Securing Modern Systems is More Challenging Than Ever (and Requires New and Dedicated Guardrails).

Abstract. Over the past decade, an increasing number of systems and devices have gained Internet connectivity and been enhanced with sensing capabilities and AI. While these advancements have created a world of smarter, more automated, and highly connected devices, they have also introduced significant security and privacy challenges that cannot be effectively addressed with traditional countermeasures.

In the first part of this talk, we will explore the security and privacy concerns of cyber-physical systems. Specifically, we will examine new threats that have emerged with the deployment of technologies like drones and Teslas in real-world environments.
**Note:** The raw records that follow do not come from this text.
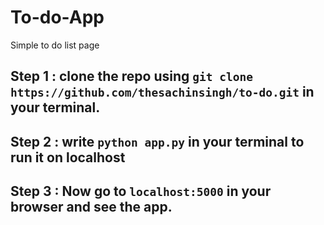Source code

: # To-do-App
Simple to do list page  
## Step 1 : clone the repo using ```git clone https://github.com/thesachinsingh/to-do.git``` in your terminal.  

## Step 2 : write ```python app.py``` in your terminal to run it on localhost  

## Step 3 : Now go to ```localhost:5000``` in your browser and see the app.    
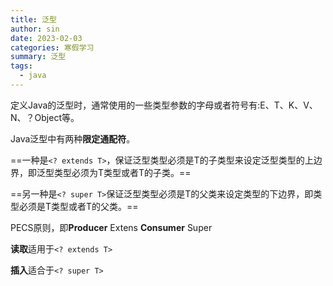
 ```yaml
---
title: 泛型
author: sin
date: 2023-02-03
categories: 寒假学习
summary: 泛型
tags: 
  - java
---
```


定义Java的泛型时，通常使用的一些类型参数的字母或者符号有:E、T、K、V、N、？Object等。



Java泛型中有两种**限定通配符**。

==一种是`<? extends T>`，保证泛型类型必须是T的子类型来设定泛型类型的上边界，即泛型类型必须为T类型或者T的子类。==

==另一种是`<? super T>`保证泛型类型必须是T的父类来设定类型的下边界，即类型必须是T类型或者T的父类。==



PECS原则，即**Producer** Extens **Consumer** Super



**读取**适用于`<? extends T>`

**插入**适合于`<? super T>`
Our discussion will highlight methods for detecting intrusive drone filming and securing Teslas against time-domain adversarial attacks.The second part of the talk focuses on the challenges posed by the coexistence of functional devices with limited computational power (that do not adhere to Moore’s law) alongside sensors with ever-increasing sampling rates. We will explore how threats such as cryptanalysis and speech eavesdropping—previously accessible only to well-resourced adversaries—can now be executed by ordinary attackers using readily available hardware like photodiodes and video cameras. These attacks leverage optical traces or video footage from a device’s power LED to extract sensitive information.

Finally, in the last part of the talk, we will address the emerging need to secure GenAI-powered applications against a new category of threats we call Promptware. This threat highlights the evolving landscape of vulnerabilities introduced by generative AI systems.